Tom Madrecki with the Consumer Brands Association said a rail strike "would effectively bring hundreds of America’s largest food, beverage, household and personal care manufacturing operations to a halt in a matter of days as inputs and ingredients run out. On-shelf availability and accessibility will quickly drop, compounded by almost inevitable panic buying.”

There's no immediate threat of a strike even though four unions have rejected deals the Biden administration helped broker before the original strike deadline in September. Those unions agreed to try to hash out a contract before a new Dec. 5 strike deadline. But those talks have deadlocked because the railroads refuse to add paid sick time to what they've already offered.

Railroad engineers voted Monday to join seven smaller unions in approving the deal, but conductors' union rejected its contract, joining three unions that previously voted no.

It appears increasingly likely that Congress will have to settle the dispute. Lawmakers have the power to impose contract terms, and hundreds of business groups have urged Congress and President Joe Biden to be ready to intervene.

White House press secretary Karine Jean-Pierre reiterated to reporters on Monday that Biden believes “a shutdown is unacceptable" but that “the best option is still for the parties to resolve this themselves.”

Workers frustrated with the demanding schedules and deep job cuts in the industry pushed to reject these contracts because they wouldn't do enough to resolve their quality-of-life concerns. The deals for the engineers and conductors did include a promise to improve the scheduling of regular days off and negotiate the details of those schedules further at each railroad. Those two unions also received three unpaid days off a year to tend to medical needs as long they were scheduled at least 30 days in advance and the railroads said they wouldn't penalize workers who were hospitalized.

The railroads also lost out on their bid to cut crew sizes to one person as part of the negotiations. But the conductors in the Transportation Division of the International Association of Sheet Metal, Air, Rail and Transportation Workers union still narrowly rejected the deal. A small division of the SMART-TD union did approve it.

“The ball is now in the railroads’ court. Let’s see what they do. They can settle this at the bargaining table,” SMART-TD President Jeremy Ferguson said. “But, the railroad executives who constantly complain about government interference and regularly bad-mouth regulators and Congress now want Congress to do the bargaining for them.”

Dennis Pierce, the president of the Brotherhood of Locomotive Engineers and Trainmen union, said the deal engineers ratified should help improve working conditions somewhat, but that the railroads must address workers' frustrations, especially after they cut nearly one-third of their jobs over the past six years as they overhauled their operations.

“When you’ve got to offer $20,000 to get somebody to go to work for the railroad in Lincoln, Nebraska, you’ve got a problem. People used to stand in line there,” Pierce said. “The reason for that is the word is out that if you go to work here, you’re not going to ever see your family.”

The railroads maintain that the deals with the unions should closely follow the recommendations made this summer by a special panel of arbitrators Biden appointed. That's part of the reason why they don't want to offer paid sick time. Plus, the railroads say the unions have agreed over the years to forgo paid sick time in favor of higher pay and strong short-term disability benefits.

The unions say it is long overdue for the railroads to offer paid sick time and that the pandemic highlighted the need for it.
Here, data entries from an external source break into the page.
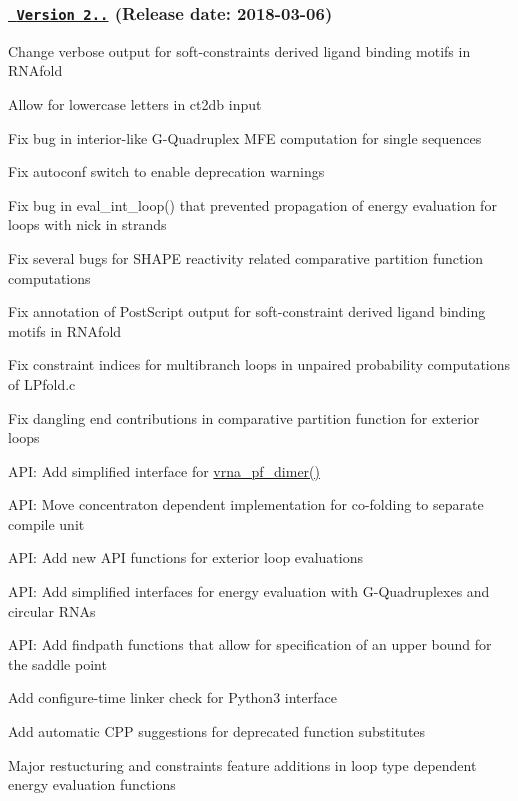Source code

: \subsubsection*{\href{https://github.com/ViennaRNA/ViennaRNA/compare/v2.4.3...v2.4.4}{\texttt{ Version 2..}} (Release date\+: 2018-\/03-\/06)}


\begin{DoxyItemize}
\item Change verbose output for soft-\/constraints derived ligand binding motifs in R\+N\+Afold
\item Allow for lowercase letters in ct2db input
\item Fix bug in interior-\/like G-\/\+Quadruplex M\+FE computation for single sequences
\item Fix autoconf switch to enable deprecation warnings
\item Fix bug in eval\+\_\+int\+\_\+loop() that prevented propagation of energy evaluation for loops with nick in strands
\item Fix several bugs for S\+H\+A\+PE reactivity related comparative partition function computations
\item Fix annotation of Post\+Script output for soft-\/constraint derived ligand binding motifs in R\+N\+Afold
\item Fix constraint indices for multibranch loops in unpaired probability computations of L\+Pfold.\+c
\item Fix dangling end contributions in comparative partition function for exterior loops
\item A\+PI\+: Add simplified interface for \mbox{\hyperlink{group__part__func__global_ga4e5c7d06c302a7c59fc0d64dc142ca63}{vrna\+\_\+pf\+\_\+dimer()}}
\item A\+PI\+: Move concentraton dependent implementation for co-\/folding to separate compile unit
\item A\+PI\+: Add new A\+PI functions for exterior loop evaluations
\item A\+PI\+: Add simplified interfaces for energy evaluation with G-\/\+Quadruplexes and circular R\+N\+As
\item A\+PI\+: Add findpath functions that allow for specification of an upper bound for the saddle point
\item Add configure-\/time linker check for Python3 interface
\item Add automatic C\+PP suggestions for deprecated function substitutes
\item Major restucturing and constraints feature additions in loop type dependent energy evaluation functions

\end{DoxyItemize}
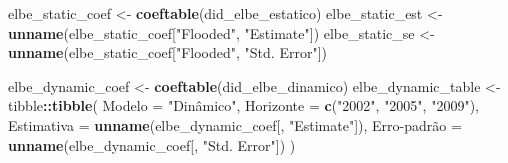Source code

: \documentclass[
]{article}
\newenvironment{Shaded}{\begin{snugshade}}{\end{snugshade}}
\newcommand{\AttributeTok}[1]{\textcolor[rgb]{0.13,0.29,0.53}{#1}}
\newcommand{\FunctionTok}[1]{\textcolor[rgb]{0.13,0.29,0.53}{\textbf{#1}}}
\newcommand{\NormalTok}[1]{#1}
\newcommand{\OtherTok}[1]{\textcolor[rgb]{0.56,0.35,0.01}{#1}}
\newcommand{\SpecialCharTok}[1]{\textcolor[rgb]{0.81,0.36,0.00}{\textbf{#1}}}
\newcommand{\StringTok}[1]{\textcolor[rgb]{0.31,0.60,0.02}{#1}}
\begin{document}
\begin{Shaded}
\begin{Highlighting}[]
\NormalTok{elbe\_static\_coef }\OtherTok{\textless{}{-}} \FunctionTok{coeftable}\NormalTok{(did\_elbe\_estatico)}
\NormalTok{elbe\_static\_est }\OtherTok{\textless{}{-}} \FunctionTok{unname}\NormalTok{(elbe\_static\_coef[}\StringTok{"Flooded"}\NormalTok{, }\StringTok{"Estimate"}\NormalTok{])}
\NormalTok{elbe\_static\_se }\OtherTok{\textless{}{-}} \FunctionTok{unname}\NormalTok{(elbe\_static\_coef[}\StringTok{"Flooded"}\NormalTok{, }\StringTok{"Std. Error"}\NormalTok{])}

\NormalTok{elbe\_dynamic\_coef }\OtherTok{\textless{}{-}} \FunctionTok{coeftable}\NormalTok{(did\_elbe\_dinamico)}
\NormalTok{elbe\_dynamic\_table }\OtherTok{\textless{}{-}}\NormalTok{ tibble}\SpecialCharTok{::}\FunctionTok{tibble}\NormalTok{(}
  \AttributeTok{Modelo =} \StringTok{"Dinâmico"}\NormalTok{,}
  \AttributeTok{Horizonte =} \FunctionTok{c}\NormalTok{(}\StringTok{"2002"}\NormalTok{, }\StringTok{"2005"}\NormalTok{, }\StringTok{"2009"}\NormalTok{),}
  \AttributeTok{Estimativa =} \FunctionTok{unname}\NormalTok{(elbe\_dynamic\_coef[, }\StringTok{"Estimate"}\NormalTok{]),}
  \StringTok{\textasciigrave{}}\AttributeTok{Erro{-}padrão}\StringTok{\textasciigrave{}} \OtherTok{=} \FunctionTok{unname}\NormalTok{(elbe\_dynamic\_coef[, }\StringTok{"Std. Error"}\NormalTok{])}
\NormalTok{)}


\end{Highlighting}
\end{Shaded}
\end{document}

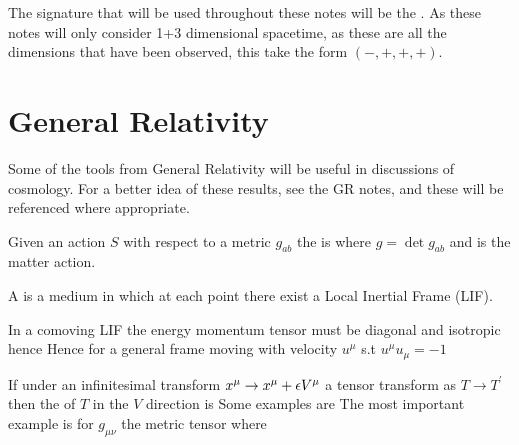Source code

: \documentclass{article}
\begin{document}
\begin{definition}
The signature that will be used throughout these notes will be the . As these notes will only consider 1+3 dimensional spacetime, as these are all the dimensions that have been observed, this take the form $(-,+,+,+)$. 
\end{definition}
\section{General Relativity}
Some of the tools from General Relativity will be useful in discussions of cosmology. For a better idea of these results, see the GR notes, and these will be referenced where appropriate. 

\begin{definition}
Given an action $S$ with respect to a metric $g_{ab}$ the  is 
where $g=\det g_{ab}$ and 
is the matter action. 
\end{definition}

\begin{definition}
A  is a medium in which at each point there exist a Local Inertial Frame (LIF). 
\end{definition}

\begin{fact}
In a comoving LIF the energy momentum tensor must be diagonal and isotropic hence 
Hence for a general frame moving with velocity $u^\mu$ s.t $u^\mu u_\mu = - 1$ 
\end{fact}


\begin{definition}
If under an infinitesimal transform $x^\mu \to x^\mu + \epsilon V^\mu$ a tensor transform as $T \to T^\prime$ then the  of $T$ in the $V$ direction is 
Some examples are 
The most important example is for $g_{\mu\nu}$ the metric tensor where
\end{definition}
\end{document}

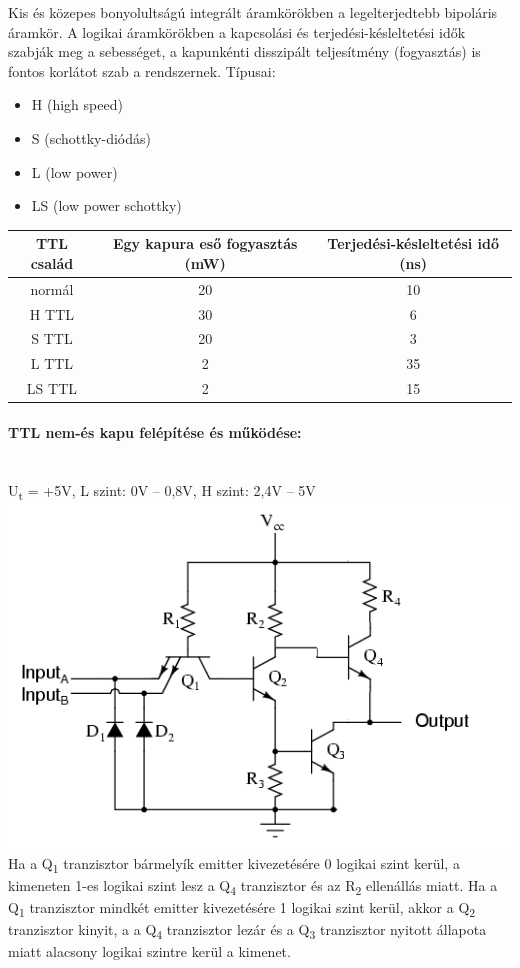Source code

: Kis és közepes bonyolultságú integrált áramkörökben a legelterjedtebb bipoláris áramkör. A logikai áramkörökben a kapcsolási és terjedési-késleltetési idők szabják meg a sebességet, a kapunkénti disszipált teljesítmény (fogyasztás) is fontos korlátot szab a rendszernek.
Típusai:
\begin{itemize}[nosep]
	\item H (high speed)
	\item S (schottky-diódás)
	\item L (low power)
	\item LS (low power schottky)
\end{itemize}
\begin{tabular}{|c|c|c|}
	\hline 
	TTL család & Egy kapura eső fogyasztás (mW) & Terjedési-késleltetési idő (ns) \\ 
	\hline 
	normál & 20 & 10 \\ 
	\hline 
	H TTL & 30 & 6 \\ 
	\hline 
	S TTL & 20 & 3 \\ 
	\hline 
	L TTL & 2 & 35 \\ 
	\hline 
	LS TTL & 2 & 15 \\ 
	\hline 
\end{tabular} 
\paragraph{TTL nem-és kapu felépítése és működése:}~\\
U\textsubscript{t} = +5V, L szint: 0V -- 0,8V, H szint: 2,4V -- 5V\\
\includegraphics[width=0.5\linewidth]{fig/11-TTL_NAND_schema}
Ha a Q\textsubscript{1} tranzisztor bármelyík emitter kivezetésére 0 logikai szint kerül, a kimeneten 1-es logikai szint lesz a Q\textsubscript{4} tranzisztor és az R\textsubscript{2} ellenállás miatt. Ha a Q\textsubscript{1} tranzisztor mindkét emitter kivezetésére 1 logikai szint kerül, akkor a Q\textsubscript{2} tranzisztor kinyit, a a Q\textsubscript{4} tranzisztor lezár és a Q\textsubscript{3} tranzisztor nyitott állapota miatt alacsony logikai szintre kerül a kimenet.

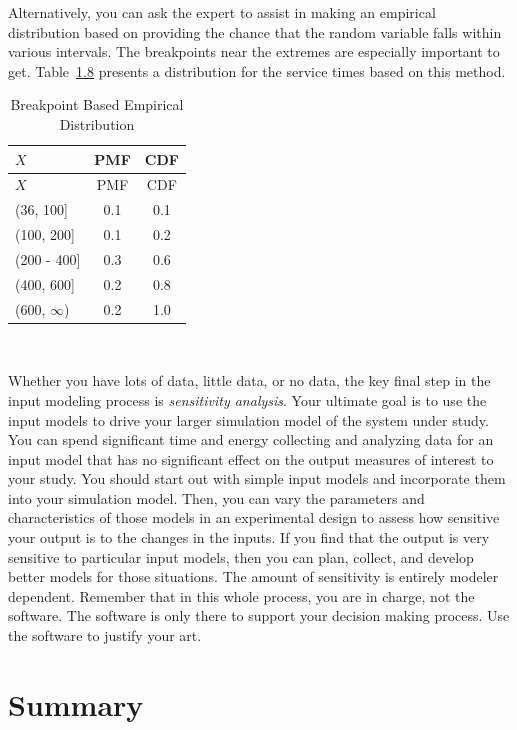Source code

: \documentclass[
]{book}
\theoremstyle{definition}
\theoremstyle{definition}
\theoremstyle{definition}
\theoremstyle{definition}
\theoremstyle{remark}
\begin{document}
Alternatively, you can ask the expert to assist in making an empirical
distribution based on providing the chance that the random variable
falls within various intervals. The breakpoints near the extremes are
especially important to get.
Table~\protect\hyperlink{Table:5-9}{1.8}
presents a distribution for the service times based on this method.

\hypertarget{Table:5-9}{}
\begin{longtable}[]{@{}lcc@{}}
\caption{Breakpoint Based Empirical Distribution}\tabularnewline
\toprule
\(X\) & PMF & CDF \\
\midrule
\endfirsthead
\toprule
\(X\) & PMF & CDF \\
\midrule
\endhead
(36, 100{]} & 0.1 & 0.1 \\
(100, 200{]} & 0.1 & 0.2 \\
(200 - 400{]} & 0.3 & 0.6 \\
(400, 600{]} & 0.2 & 0.8 \\
(600, \(\infty\)) & 0.2 & 1.0 \\
\bottomrule
\end{longtable}

~

Whether you have lots of data, little data, or no data, the key final
step in the input modeling process is \emph{sensitivity analysis}. Your
ultimate goal is to use the input models to drive your larger simulation
model of the system under study. You can spend significant time and
energy collecting and analyzing data for an input model that has no
significant effect on the output measures of interest to your study. You
should start out with simple input models and incorporate them into your
simulation model. Then, you can vary the parameters and characteristics
of those models in an experimental design to assess how sensitive your
output is to the changes in the inputs. If you find that the output is
very sensitive to particular input models, then you can plan, collect,
and develop better models for those situations. The amount of
sensitivity is entirely modeler dependent. Remember that in this whole
process, you are in charge, not the software. The software is only there
to support your decision making process. Use the software to justify
your art.

\hypertarget{app:idmSummary}{%
\section{Summary}\label{app:idmSummary}}
\end{document}
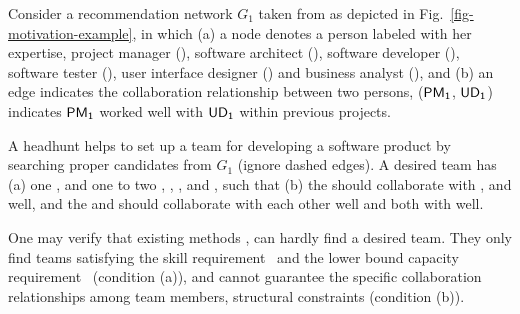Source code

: \begin{example}
\label{exm-motivation}
Consider a recommendation network $G_1$ taken from \cite{TerveenM05} as depicted in Fig.~\ref{fig-motivation-example},
in which (a) a node denotes a person labeled with her expertise, \eg project manager (), software architect (), software developer (), software tester (),
user interface designer () and business analyst (),
and (b) an edge indicates the collaboration relationship between two persons, \eg (${\mathsf{PM_{1}}}$, ${\mathsf{UD_{1}}}$) indicates ${\mathsf{PM_{1}}}$ worked well with ${\mathsf{UD_{1}}}$ within previous projects.

A headhunt helps to set up a team for developing a software product by searching proper candidates from $G_1$ (ignore dashed edges).
A desired team has
(a) one , and one to two , , ,  and , such that
(b) the  should collaborate with ,  and  well, and the  and  should collaborate with each other well and both with  well.


One may verify that existing methods \cite{Lappas09,Kargar11,GajewarS12,realTeamForm13}, can hardly find a desired team.
They only find teams satisfying the skill requirement~\cite{Lappas09,Kargar11,GajewarS12} and the lower bound capacity requirement~\cite{GajewarS12,realTeamForm13}  (condition (a)), and cannot guarantee  the specific collaboration relationships among team members, \ie structural constraints (condition (b)).
 \end{example}

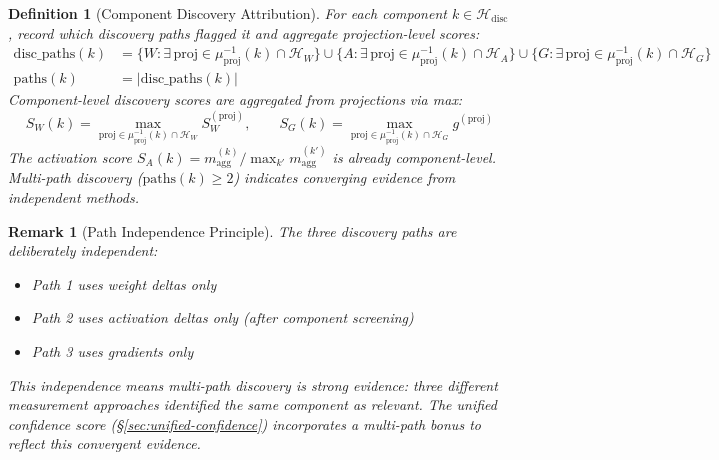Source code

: \documentclass[11pt]{article}
\newtheorem{definition}{Definition}[section]
\newtheorem{remark}{Remark}[section]
\begin{document}
\begin{definition}[Component Discovery Attribution]
\label{def:component-discovery-attribution}
For each component $k \in \mathcal{H}_{\text{disc}}$, record which discovery paths flagged it and aggregate projection-level scores:
\begin{align}
\text{disc\_paths}(k) &= \{W : \exists\, \text{proj} \in \mu_{\text{proj}}^{-1}(k) \cap \mathcal{H}_W\} \cup \{A : \exists\, \text{proj} \in \mu_{\text{proj}}^{-1}(k) \cap \mathcal{H}_A\} \cup \{G : \exists\, \text{proj} \in \mu_{\text{proj}}^{-1}(k) \cap \mathcal{H}_G\} \\[0.5em]
\text{paths}(k) &= |\text{disc\_paths}(k)|
\end{align}
Component-level discovery scores are aggregated from projections via max:
\begin{equation}
S_W(k) = \max_{\text{proj} \in \mu_{\text{proj}}^{-1}(k) \cap \mathcal{H}_W} S^{(\text{proj})}_W, \qquad S_G(k) = \max_{\text{proj} \in \mu_{\text{proj}}^{-1}(k) \cap \mathcal{H}_G} g^{(\text{proj})}
\end{equation}
The activation score $S_A(k) = m^{(k)}_{\text{agg}} / \max_{k'} m^{(k')}_{\text{agg}}$ is already component-level. Multi-path discovery ($\text{paths}(k) \geq 2$) indicates converging evidence from independent methods.
\end{definition}

\begin{remark}[Path Independence Principle]
\label{rem:path-independence-principle}
The three discovery paths are deliberately independent:
\begin{itemize}[nosep]
\item Path 1 uses weight deltas only
\item Path 2 uses activation deltas only (after component screening)
\item Path 3 uses gradients only
\end{itemize}
This independence means multi-path discovery is strong evidence: three different measurement approaches identified the same component as relevant. The unified confidence score (\S\ref{sec:unified-confidence}) incorporates a multi-path bonus to reflect this convergent evidence.
\end{remark}
\end{document}

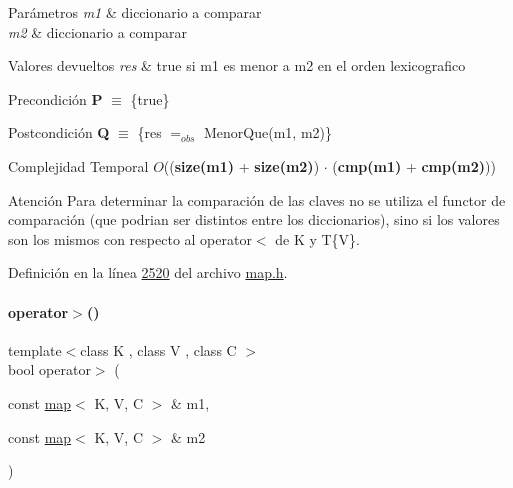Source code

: \begin{DoxyParams}{Parámetros}
{\em m1} & diccionario a comparar \\
\hline
{\em m2} & diccionario a comparar \\
\hline
\end{DoxyParams}

\begin{DoxyRetVals}{Valores devueltos}
{\em res} & true si m1 es menor a m2 en el orden lexicografico\\
\hline
\end{DoxyRetVals}
\begin{DoxyPrecond}{Precondición}
{\bfseries P} $\equiv$ \{true\} 
\end{DoxyPrecond}
\begin{DoxyPostcond}{Postcondición}
{\bfseries Q} $\equiv$ \{res $=_{obs}$ Menor\+Que(m1, m2)\}
\end{DoxyPostcond}

\begin{DoxyDescription}
\item[Complejidad Temporal]$O$(({\bfseries size(m1)} + {\bfseries size(m2)}) $\cdot$ ({\bfseries cmp(m1)} + {\bfseries cmp(m2)}))
\end{DoxyDescription}

\begin{DoxyAttention}{Atención}
Para determinar la comparación de las claves no se utiliza el functor de comparación (que podrian ser distintos entre los diccionarios), sino si los valores son los mismos con respecto al operator$<$ de K y T\{V\}. 
\end{DoxyAttention}


Definición en la línea \hyperlink{map_8h_source_l02520}{2520} del archivo \hyperlink{map_8h_source}{map.\+h}.

\mbox{\label{classaed2_1_1map_a2000cd874b72034ce7fe730c811b6c63_a2000cd874b72034ce7fe730c811b6c63}} 
\paragraph{\texorpdfstring{operator$>$()}{operator>()}}
{\footnotesize\ttfamily template$<$class K , class V , class C $>$ \\
bool operator$>$ (\begin{DoxyParamCaption}\item[{const \hyperlink{classaed2_1_1map}{map}$<$ K, V, C $>$ \&}]{m1,  }\item[{const \hyperlink{classaed2_1_1map}{map}$<$ K, V, C $>$ \&}]{m2 }\end{DoxyParamCaption})\hspace{0.3cm}{\ttfamily [related]}}




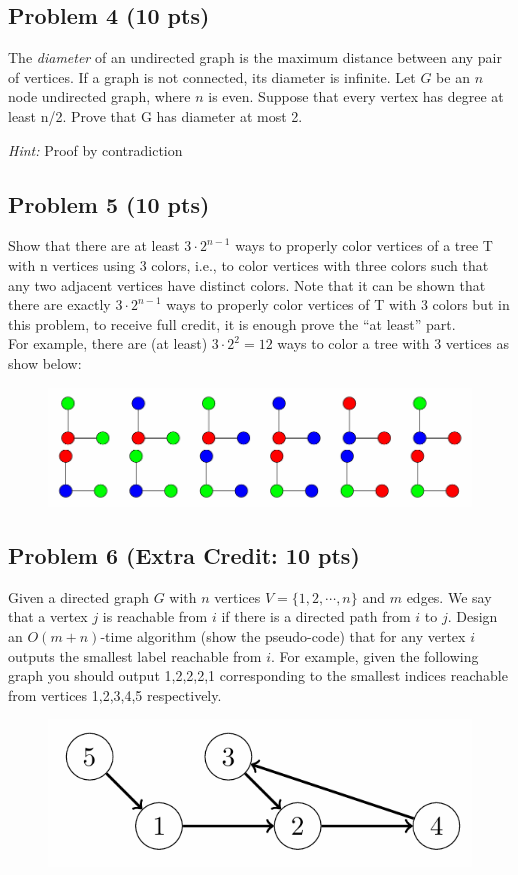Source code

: \documentclass[12pt]{article}
\begin{document}
\subsection*{Problem 4 (10 pts)}
The \textit{diameter} of an undirected graph is the maximum distance between any pair of vertices. If a graph is not connected, its diameter is infinite. Let $G$ be an $n$ node undirected graph, where $n$ is even. Suppose that every vertex has degree at least n/2. Prove that G has diameter at most 2.

\textit{Hint:} Proof by contradiction

\subsection*{Problem 5 (10 pts)}
Show that there are at least $3\cdot2^{n-1}$ ways to properly color vertices of a tree T with n vertices using 3 colors, i.e., to color vertices with three colors such that any two adjacent vertices have  distinct colors. Note that it can be shown that there are exactly $3\cdot2^{n-1}$ ways to properly color vertices of T with 3 colors but in this problem, to receive full credit, it is enough prove the “at least” part.\\
For example, there are (at least) $3\cdot2^2 = 12$ ways to color a tree with 3 vertices as show below:

\begin{figure}[H]
    \centering
    \includegraphics[width=0.8\linewidth]{P5.png}
    \label{fig:3-color-graph}
\end{figure}

\subsection*{Problem 6 (Extra Credit: 10 pts)}
Given a directed graph $G$ with $n$ vertices $V = \{1,2,\cdots,n\}$ and $m$ edges. We say that a vertex $j$ is reachable from $i$ if there is a directed path from $i$ to $j$. Design an $O(m+n)$-time algorithm (show the pseudo-code) that for any vertex $i$ outputs the smallest label reachable from $i$. For example, given the following graph you should output 1,2,2,2,1 corresponding to the smallest indices reachable from vertices 1,2,3,4,5 respectively.
\begin{figure}[H]
    \centering
    \includegraphics[width=0.5\linewidth]{P6.png}
    \label{fig:P6}
\end{figure}
\end{document}
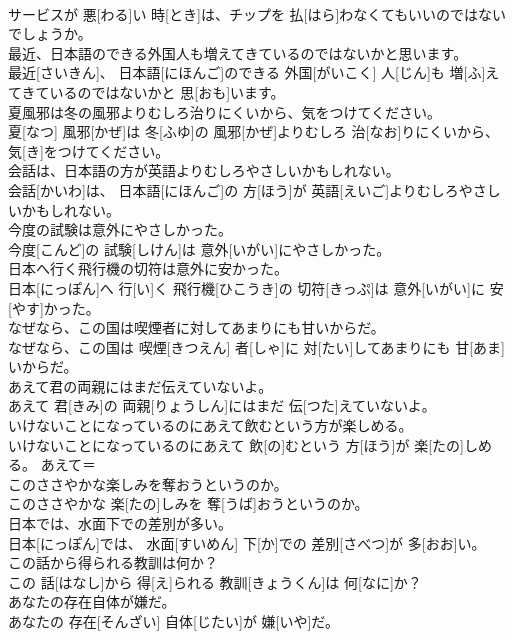 \documentclass[8pt]{extreport}
\begin{document}
\begin{CJK}{UTF8}{min}
\\	サービスが 悪[わる]い 時[とき]は、チップを 払[はら]わなくてもいいのではないでしょうか。	
\\	最近、日本語のできる外国人も増えてきているのではないかと思います。	
\\	最近[さいきん]、 日本語[にほんご]のできる 外国[がいこく] 人[じん]も 増[ふ]えてきているのではないかと 思[おも]います。	
\\	夏風邪は冬の風邪よりむしろ治りにくいから、気をつけてください。	
\\	夏[なつ] 風邪[かぜ]は 冬[ふゆ]の 風邪[かぜ]よりむしろ 治[なお]りにくいから、 気[き]をつけてください。	
\\	会話は、日本語の方が英語よりむしろやさしいかもしれない。	
\\	会話[かいわ]は、 日本語[にほんご]の 方[ほう]が 英語[えいご]よりむしろやさしいかもしれない。	
\\	今度の試験は意外にやさしかった。	
\\	今度[こんど]の 試験[しけん]は 意外[いがい]にやさしかった。	
\\	日本へ行く飛行機の切符は意外に安かった。	
\\	日本[にっぽん]へ 行[い]く 飛行機[ひこうき]の 切符[きっぷ]は 意外[いがい]に 安[やす]かった。	
\\	なぜなら、この国は喫煙者に対してあまりにも甘いからだ。	
\\	なぜなら、この国は 喫煙[きつえん] 者[しゃ]に 対[たい]してあまりにも 甘[あま]いからだ。	
\\	あえて君の両親にはまだ伝えていないよ。	
\\	あえて 君[きみ]の 両親[りょうしん]にはまだ 伝[つた]えていないよ。	
\\	いけないことになっているのにあえて飲むという方が楽しめる。	
\\	いけないことになっているのにあえて 飲[の]むという 方[ほう]が 楽[たの]しめる。	あえて＝ 
\\	このささやかな楽しみを奪おうというのか。	
\\	このささやかな 楽[たの]しみを 奪[うば]おうというのか。	
\\	日本では、水面下での差別が多い。	
\\	日本[にっぽん]では、 水面[すいめん] 下[か]での 差別[さべつ]が 多[おお]い。	
\\	この話から得られる教訓は何か？	
\\	この 話[はなし]から 得[え]られる 教訓[きょうくん]は 何[なに]か？	
\\	あなたの存在自体が嫌だ。	
\\	あなたの 存在[そんざい] 自体[じたい]が 嫌[いや]だ。	

\end{CJK}
\end{document}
The group that negotiates on behalf of the railroads that include Union Pacific, Norfolk Southern, BNSF, Kansas City Southern and CSX said Monday that the unions that rejected their deals shouldn't expect to receive more than the Presidential Emergency Board of arbitrators recommended.

It's unclear what Congress might do given the deep political divisions in Washington D.C. and a single lawmaker could hold up a resolution. But the head of the Association of American Railroads trade group, Ian Jefferies, said "if the remaining unions do not accept an agreement, Congress should be prepared to act and avoid a disastrous $2 billion a day hit to our economy.”